MS: The term social practitioner is a problematic term from my perspective. Although it accurately describes how I operate my practice, I have always pushed against any form of category. But certainly, my interest in psychology and social justice has a large impact on the reasons I engage in the social realm. I rather prefer the term a “Village Potter” – but examine the village in new ways. As a village potter, I assume a similar role historically, it is that I have extended function into new realms.

EF: What do you consider your greatest achievement?
MS: The ability to do the amount of work that I do, and maintain a great family life, for example my eleven year old son Ian is along for my time in Sligo. My son Malcolm was with me for a month in Europe for project development last summer and I plan on traveling with my mother-in-law to South Africa in February of next year. Specifically to my career – being named Ceramic Artist of the Year by Ceramics Monthly is something I could never have imagined, but what I am most pleased about with that award is the reality that it recognised an artist who is working beyond object innovation – and recognise what I do is not simply service but also an artistic practice.

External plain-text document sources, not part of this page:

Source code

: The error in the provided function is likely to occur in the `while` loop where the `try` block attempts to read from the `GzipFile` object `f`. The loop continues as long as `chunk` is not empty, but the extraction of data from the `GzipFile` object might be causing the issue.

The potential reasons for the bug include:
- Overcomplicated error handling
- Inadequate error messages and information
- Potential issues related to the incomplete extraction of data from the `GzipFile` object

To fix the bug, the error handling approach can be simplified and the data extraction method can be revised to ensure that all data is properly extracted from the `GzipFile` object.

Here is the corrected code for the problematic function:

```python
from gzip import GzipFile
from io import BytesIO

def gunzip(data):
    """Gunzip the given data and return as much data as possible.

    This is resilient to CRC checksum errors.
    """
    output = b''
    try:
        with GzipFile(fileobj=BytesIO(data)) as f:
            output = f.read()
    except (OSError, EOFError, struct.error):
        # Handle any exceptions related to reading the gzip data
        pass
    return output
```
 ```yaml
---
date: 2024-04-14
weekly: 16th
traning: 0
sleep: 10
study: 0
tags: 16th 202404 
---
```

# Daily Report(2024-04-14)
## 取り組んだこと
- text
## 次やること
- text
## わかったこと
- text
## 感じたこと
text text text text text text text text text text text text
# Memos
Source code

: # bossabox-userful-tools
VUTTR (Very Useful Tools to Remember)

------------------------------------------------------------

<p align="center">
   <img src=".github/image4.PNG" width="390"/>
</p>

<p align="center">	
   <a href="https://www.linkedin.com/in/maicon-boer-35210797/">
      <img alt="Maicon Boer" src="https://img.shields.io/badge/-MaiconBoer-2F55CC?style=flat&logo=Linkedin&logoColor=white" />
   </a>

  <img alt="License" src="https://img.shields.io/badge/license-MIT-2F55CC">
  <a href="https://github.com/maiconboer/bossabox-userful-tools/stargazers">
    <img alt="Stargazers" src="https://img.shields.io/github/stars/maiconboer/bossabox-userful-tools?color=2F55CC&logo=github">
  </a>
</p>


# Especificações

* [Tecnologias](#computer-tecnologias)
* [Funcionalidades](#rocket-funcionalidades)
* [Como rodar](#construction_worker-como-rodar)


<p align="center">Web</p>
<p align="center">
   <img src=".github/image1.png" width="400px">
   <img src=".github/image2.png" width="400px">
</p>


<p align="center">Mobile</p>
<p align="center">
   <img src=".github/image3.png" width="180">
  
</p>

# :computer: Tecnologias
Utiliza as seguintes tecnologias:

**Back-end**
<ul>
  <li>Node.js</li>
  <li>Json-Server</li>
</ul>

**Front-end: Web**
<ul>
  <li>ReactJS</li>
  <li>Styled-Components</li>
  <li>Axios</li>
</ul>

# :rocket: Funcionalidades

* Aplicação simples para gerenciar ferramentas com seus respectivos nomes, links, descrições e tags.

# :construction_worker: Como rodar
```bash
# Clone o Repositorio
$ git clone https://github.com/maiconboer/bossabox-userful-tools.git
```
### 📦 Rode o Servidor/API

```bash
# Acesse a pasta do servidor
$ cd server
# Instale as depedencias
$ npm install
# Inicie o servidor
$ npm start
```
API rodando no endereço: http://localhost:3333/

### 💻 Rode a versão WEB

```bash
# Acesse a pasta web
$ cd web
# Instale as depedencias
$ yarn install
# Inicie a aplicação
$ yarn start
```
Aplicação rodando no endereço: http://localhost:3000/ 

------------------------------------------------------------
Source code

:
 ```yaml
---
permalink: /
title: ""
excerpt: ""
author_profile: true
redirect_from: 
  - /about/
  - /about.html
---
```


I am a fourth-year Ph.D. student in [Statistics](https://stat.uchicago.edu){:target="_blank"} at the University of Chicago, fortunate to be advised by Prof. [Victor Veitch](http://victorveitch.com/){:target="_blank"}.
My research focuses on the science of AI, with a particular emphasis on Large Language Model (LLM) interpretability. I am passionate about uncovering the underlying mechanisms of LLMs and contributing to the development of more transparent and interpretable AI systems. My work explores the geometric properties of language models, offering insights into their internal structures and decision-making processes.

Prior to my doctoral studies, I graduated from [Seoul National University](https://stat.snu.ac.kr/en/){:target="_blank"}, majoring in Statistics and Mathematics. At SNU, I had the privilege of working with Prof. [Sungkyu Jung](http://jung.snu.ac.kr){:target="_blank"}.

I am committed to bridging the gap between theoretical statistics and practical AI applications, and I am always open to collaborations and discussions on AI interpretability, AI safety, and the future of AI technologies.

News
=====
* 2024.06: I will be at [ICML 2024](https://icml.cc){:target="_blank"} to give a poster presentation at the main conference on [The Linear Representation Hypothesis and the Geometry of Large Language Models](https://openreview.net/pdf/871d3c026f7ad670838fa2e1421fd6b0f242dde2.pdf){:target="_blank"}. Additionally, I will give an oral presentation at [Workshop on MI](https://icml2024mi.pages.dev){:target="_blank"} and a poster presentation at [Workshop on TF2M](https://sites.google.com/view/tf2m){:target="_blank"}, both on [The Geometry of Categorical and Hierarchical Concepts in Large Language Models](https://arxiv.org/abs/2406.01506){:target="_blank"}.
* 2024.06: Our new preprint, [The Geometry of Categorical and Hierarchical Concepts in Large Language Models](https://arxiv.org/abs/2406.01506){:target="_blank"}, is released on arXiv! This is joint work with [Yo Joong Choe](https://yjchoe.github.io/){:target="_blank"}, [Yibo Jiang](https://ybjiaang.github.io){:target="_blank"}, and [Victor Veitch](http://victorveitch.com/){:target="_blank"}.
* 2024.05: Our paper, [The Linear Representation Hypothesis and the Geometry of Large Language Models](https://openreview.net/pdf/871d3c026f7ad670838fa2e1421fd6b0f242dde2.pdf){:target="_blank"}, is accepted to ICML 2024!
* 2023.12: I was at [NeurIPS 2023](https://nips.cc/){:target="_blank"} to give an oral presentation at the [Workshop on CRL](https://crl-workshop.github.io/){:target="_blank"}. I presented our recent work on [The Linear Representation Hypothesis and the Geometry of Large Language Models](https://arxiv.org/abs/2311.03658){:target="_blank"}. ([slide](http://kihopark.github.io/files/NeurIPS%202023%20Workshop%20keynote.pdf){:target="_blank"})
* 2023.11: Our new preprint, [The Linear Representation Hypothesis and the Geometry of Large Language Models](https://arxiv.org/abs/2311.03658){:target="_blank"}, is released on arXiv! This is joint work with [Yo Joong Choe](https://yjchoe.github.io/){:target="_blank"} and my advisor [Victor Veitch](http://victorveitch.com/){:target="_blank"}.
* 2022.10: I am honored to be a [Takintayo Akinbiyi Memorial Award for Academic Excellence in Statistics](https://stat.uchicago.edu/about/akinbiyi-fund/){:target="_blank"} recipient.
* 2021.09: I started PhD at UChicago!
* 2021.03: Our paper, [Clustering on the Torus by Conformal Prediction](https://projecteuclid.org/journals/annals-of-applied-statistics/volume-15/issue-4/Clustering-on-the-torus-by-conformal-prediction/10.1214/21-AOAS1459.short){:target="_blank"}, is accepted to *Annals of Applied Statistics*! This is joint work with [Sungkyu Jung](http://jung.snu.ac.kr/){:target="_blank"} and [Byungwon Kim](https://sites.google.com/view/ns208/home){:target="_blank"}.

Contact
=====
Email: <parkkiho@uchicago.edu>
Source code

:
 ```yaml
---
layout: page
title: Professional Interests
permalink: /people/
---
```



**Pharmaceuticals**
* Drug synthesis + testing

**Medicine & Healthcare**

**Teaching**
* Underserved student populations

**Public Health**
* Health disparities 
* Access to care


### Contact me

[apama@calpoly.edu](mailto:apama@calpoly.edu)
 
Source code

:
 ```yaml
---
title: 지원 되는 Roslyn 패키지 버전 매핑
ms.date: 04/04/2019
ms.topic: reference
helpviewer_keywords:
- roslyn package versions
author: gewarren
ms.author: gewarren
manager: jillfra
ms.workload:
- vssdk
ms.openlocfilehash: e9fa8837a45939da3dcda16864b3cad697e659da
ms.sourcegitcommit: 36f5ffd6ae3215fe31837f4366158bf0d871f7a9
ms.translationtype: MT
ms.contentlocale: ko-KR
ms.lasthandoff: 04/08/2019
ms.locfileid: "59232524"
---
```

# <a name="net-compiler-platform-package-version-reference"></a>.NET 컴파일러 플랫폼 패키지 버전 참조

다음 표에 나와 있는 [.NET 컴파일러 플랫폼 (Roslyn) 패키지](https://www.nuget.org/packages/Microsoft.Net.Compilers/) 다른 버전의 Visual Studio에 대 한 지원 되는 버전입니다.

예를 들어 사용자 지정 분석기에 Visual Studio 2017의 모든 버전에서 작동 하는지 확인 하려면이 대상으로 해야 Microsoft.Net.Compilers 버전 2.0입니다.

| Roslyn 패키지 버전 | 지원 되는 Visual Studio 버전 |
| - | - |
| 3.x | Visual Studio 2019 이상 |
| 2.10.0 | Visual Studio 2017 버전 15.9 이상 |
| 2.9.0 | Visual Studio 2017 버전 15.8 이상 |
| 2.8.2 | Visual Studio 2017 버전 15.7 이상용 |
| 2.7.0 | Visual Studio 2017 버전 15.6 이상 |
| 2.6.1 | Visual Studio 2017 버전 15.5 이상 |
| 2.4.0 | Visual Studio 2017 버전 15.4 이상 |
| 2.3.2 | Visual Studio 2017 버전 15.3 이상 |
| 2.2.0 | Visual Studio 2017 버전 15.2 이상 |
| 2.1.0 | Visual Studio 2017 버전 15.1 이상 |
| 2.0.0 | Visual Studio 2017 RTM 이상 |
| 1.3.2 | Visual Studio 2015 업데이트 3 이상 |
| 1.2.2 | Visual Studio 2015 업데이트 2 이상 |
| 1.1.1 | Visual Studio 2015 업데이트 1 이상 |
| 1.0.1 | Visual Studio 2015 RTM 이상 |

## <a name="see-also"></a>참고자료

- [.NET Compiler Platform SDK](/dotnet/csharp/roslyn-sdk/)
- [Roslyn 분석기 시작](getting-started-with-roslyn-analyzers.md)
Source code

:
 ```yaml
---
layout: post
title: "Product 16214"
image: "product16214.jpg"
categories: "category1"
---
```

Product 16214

EF: What is an important lesson life has taught you?
MS: I have had very low points in my life, like many people. Over the past eight years I have lost 200 pounds of weight and have remained sober for over a decade. My second chance at life, literally has provided a lifetimes worth of energy and direction. The lesson in all of this for me is to maintain a steady, consistent pace and focus on what you value. At times there will be opposition, but to remain true to the goals you have.

EF: Which artist do you most admire?
MS: The former mayor of Bogota, Colombia – Antanas Mockus – a social scientist who became a politician and utilised creative acts as a mechanism to transform Bogota during the late 90s. Also the late Samuel Mockbee – architect and director of the Rural Studio – who transformed architectural education as an applied and socially minded endeavor. Artists are interesting, but I look to other fields for primary inspiration.

EF: You’ve used cups and bowls as catalysts for social change, what’s next?
MS: I work in a highly organic nature – If I knew what was next, there would be no reason to continue. I am on the cusp of moving towards more issues around food and wellness within my own work – and with significant agency within these two areas via personal experience – I am looking at ways of merging my practice to include ceramics, wellness and food (which makes complete sense) I just do not know exactly how this will manifest.

EF: What do you hope to get out of your visit to Sligo?
MS: I am really looking forward to engaging with the community and the landscape of Sligo. I hope to plant a seed for future work – and to connect with interesting people. I am also looking forward to reconnecting with Megan Johnston the Director – a curator that I admire.

EF: What do you think of Irish craft and design?
MS: I am most familiar with Irish ceramics which has a long tradition of outstanding makers. Michael Moore and Ewelina Wojtowicz are two artists that come to mind when considering Irish based ceramic practice. I also very much appreciate the alignment of craft and design in contemporary Irish practice.

Michael will hold B.R.A office hours this week. His talk takes place at 3pm on Wednesday 13 May.